7月 17th, 2009
【古地図を旅する】 本の街・神保町徘徊 その5
『神田文化史』に紹介されている神保家の由緒書によれば、「小川町」(おがわまち)がというものが古くから存在し、そこから新たに「神保町」(じんぼうちょう)が分岐した、あるいは「神保町」は「小川町」の一部である、つまり「小川町」は「神保町」を含む広域地名である、ということになります。
地名というのはやっかいなもので、そもそも、なぜ「おがわまち」であって「おがわちょう」ではいけないのか。逆に、「じんぼうちょう」は「じんぼうまち」ではいけないのか。

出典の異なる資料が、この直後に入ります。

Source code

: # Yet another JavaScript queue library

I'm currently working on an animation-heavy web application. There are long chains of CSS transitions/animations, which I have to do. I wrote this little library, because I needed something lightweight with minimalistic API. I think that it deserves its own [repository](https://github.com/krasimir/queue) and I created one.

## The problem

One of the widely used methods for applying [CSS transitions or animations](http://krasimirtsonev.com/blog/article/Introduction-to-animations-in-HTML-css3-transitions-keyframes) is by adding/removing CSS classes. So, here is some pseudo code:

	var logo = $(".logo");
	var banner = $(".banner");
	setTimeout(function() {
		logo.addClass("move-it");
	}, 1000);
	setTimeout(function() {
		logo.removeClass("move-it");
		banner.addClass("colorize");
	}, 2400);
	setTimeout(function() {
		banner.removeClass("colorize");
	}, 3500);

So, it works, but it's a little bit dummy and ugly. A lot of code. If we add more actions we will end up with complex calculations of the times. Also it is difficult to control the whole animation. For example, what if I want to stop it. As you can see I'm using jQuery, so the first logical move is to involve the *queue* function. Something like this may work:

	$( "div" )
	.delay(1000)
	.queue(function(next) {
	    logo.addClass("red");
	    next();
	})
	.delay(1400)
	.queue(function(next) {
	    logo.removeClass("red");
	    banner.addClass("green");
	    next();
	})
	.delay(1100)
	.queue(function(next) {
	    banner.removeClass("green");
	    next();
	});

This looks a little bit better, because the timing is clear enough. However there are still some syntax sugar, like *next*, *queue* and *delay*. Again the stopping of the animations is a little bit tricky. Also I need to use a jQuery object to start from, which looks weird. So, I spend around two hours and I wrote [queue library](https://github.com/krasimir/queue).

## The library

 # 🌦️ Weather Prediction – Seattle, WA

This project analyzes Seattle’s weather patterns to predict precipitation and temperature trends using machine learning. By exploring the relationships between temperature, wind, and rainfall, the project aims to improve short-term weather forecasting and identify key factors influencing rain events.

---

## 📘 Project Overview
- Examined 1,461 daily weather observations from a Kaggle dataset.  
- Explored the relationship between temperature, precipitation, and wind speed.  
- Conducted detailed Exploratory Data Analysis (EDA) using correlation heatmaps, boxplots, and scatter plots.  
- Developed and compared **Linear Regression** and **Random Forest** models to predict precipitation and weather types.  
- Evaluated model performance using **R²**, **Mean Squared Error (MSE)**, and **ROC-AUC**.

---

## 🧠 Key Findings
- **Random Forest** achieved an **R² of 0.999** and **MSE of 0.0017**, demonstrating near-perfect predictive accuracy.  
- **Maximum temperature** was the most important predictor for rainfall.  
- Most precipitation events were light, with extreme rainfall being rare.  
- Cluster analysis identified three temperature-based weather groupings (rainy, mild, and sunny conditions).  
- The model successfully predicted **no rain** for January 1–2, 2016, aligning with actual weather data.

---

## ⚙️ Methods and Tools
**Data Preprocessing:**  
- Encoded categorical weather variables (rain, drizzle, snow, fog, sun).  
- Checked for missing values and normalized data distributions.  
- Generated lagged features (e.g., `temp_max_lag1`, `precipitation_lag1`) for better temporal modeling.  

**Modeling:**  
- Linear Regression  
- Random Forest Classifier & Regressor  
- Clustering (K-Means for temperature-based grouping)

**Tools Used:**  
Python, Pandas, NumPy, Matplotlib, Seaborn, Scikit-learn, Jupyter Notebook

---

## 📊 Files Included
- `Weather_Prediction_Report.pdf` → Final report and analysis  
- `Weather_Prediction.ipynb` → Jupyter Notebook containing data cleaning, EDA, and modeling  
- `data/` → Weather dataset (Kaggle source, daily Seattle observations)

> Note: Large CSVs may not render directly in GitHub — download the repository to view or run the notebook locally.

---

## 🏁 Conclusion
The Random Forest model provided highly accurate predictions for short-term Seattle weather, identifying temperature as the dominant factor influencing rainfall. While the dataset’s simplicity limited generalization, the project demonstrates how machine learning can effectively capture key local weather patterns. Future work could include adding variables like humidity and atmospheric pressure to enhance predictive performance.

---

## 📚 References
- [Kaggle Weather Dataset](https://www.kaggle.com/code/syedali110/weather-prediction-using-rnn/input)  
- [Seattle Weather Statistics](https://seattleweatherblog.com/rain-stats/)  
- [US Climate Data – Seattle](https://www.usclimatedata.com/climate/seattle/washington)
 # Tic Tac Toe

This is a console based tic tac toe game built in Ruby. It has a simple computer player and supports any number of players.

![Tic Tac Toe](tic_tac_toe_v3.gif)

いくつかの原則があげられるようですが、索引をつくる身になってみれば、現旧の「町」の「よみ」ほど確認に手間どるものはほかにありません。
けれどもとにかく、現在では「小川町」は駿河台下に一丁目から三丁目、「神保町」はその西隣に一丁目から三丁目が存在し、今日ではそれぞれ頭に「神田」を冠(かぶ)せられている。
つまり、「小川町」と「神保町」は、地名としては同格の別物である。
ちなみに、現在の神保町をとりまく近隣地名をあげてみれば、小川町の北には「駿河台」(するがだい)、反時計廻りに「猿楽町」(さるがくちょう)、「西神田」(にしかんだ)、「三崎町」(みさきちょう)、「九段北」(くだんきた)、「九段南」(くだんみなみ)、「一ツ橋」(ひとつばし)、「錦町」(にしきちょう)ときて一巡する。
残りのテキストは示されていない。